→ **DIRECTIONS FOR THIS TASK**
Retype each record shown below, leaving every character as it is.

[Start of Attachment]

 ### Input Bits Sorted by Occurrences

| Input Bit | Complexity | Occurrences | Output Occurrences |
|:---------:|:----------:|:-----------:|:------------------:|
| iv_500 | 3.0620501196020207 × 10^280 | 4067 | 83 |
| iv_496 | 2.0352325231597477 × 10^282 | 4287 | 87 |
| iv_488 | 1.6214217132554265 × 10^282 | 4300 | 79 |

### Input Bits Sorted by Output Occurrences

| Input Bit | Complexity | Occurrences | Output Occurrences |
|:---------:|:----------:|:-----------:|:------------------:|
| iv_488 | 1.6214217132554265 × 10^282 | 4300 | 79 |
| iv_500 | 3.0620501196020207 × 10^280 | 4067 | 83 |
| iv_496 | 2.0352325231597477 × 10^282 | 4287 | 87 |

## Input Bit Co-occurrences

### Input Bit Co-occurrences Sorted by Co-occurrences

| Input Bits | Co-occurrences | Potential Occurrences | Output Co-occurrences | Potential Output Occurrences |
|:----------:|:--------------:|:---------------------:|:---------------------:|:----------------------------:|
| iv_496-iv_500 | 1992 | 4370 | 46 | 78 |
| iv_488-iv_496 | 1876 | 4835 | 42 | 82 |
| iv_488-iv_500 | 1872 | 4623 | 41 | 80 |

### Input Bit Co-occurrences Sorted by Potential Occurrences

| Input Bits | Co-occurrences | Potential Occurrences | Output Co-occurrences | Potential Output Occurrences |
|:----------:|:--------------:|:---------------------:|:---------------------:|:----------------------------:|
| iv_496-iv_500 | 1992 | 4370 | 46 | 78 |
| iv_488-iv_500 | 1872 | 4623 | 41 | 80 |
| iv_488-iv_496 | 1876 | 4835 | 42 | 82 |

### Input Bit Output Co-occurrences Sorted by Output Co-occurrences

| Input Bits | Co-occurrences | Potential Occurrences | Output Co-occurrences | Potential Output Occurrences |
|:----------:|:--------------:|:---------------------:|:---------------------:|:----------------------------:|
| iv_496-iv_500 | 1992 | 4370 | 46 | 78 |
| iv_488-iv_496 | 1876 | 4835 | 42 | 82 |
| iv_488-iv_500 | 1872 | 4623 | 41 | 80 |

[End of Attachment]

→ **OUTPUT FOR THIS EXERCISE**
 ### Input Bits Sorted by Occurrences

| Input Bit | Complexity | Occurrences | Output Occurrences |
|:---------:|:----------:|:-----------:|:------------------:|
| iv_500 | 3.0620501196020207 × 10^280 | 4067 | 83 |
| iv_496 | 2.0352325231597477 × 10^282 | 4287 | 87 |
| iv_488 | 1.6214217132554265 × 10^282 | 4300 | 79 |

### Input Bits Sorted by Output Occurrences

| Input Bit | Complexity | Occurrences | Output Occurrences |
|:---------:|:----------:|:-----------:|:------------------:|
| iv_488 | 1.6214217132554265 × 10^282 | 4300 | 79 |
| iv_500 | 3.0620501196020207 × 10^280 | 4067 | 83 |
| iv_496 | 2.0352325231597477 × 10^282 | 4287 | 87 |

## Input Bit Co-occurrences

### Input Bit Co-occurrences Sorted by Co-occurrences

| Input Bits | Co-occurrences | Potential Occurrences | Output Co-occurrences | Potential Output Occurrences |
|:----------:|:--------------:|:---------------------:|:---------------------:|:----------------------------:|
| iv_496-iv_500 | 1992 | 4370 | 46 | 78 |
| iv_488-iv_496 | 1876 | 4835 | 42 | 82 |
| iv_488-iv_500 | 1872 | 4623 | 41 | 80 |

### Input Bit Co-occurrences Sorted by Potential Occurrences

| Input Bits | Co-occurrences | Potential Occurrences | Output Co-occurrences | Potential Output Occurrences |
|:----------:|:--------------:|:---------------------:|:---------------------:|:----------------------------:|
| iv_496-iv_500 | 1992 | 4370 | 46 | 78 |
| iv_488-iv_500 | 1872 | 4623 | 41 | 80 |
| iv_488-iv_496 | 1876 | 4835 | 42 | 82 |

### Input Bit Output Co-occurrences Sorted by Output Co-occurrences

| Input Bits | Co-occurrences | Potential Occurrences | Output Co-occurrences | Potential Output Occurrences |
|:----------:|:--------------:|:---------------------:|:---------------------:|:----------------------------:|
| iv_496-iv_500 | 1992 | 4370 | 46 | 78 |
| iv_488-iv_496 | 1876 | 4835 | 42 | 82 |
| iv_488-iv_500 | 1872 | 4623 | 41 | 80 |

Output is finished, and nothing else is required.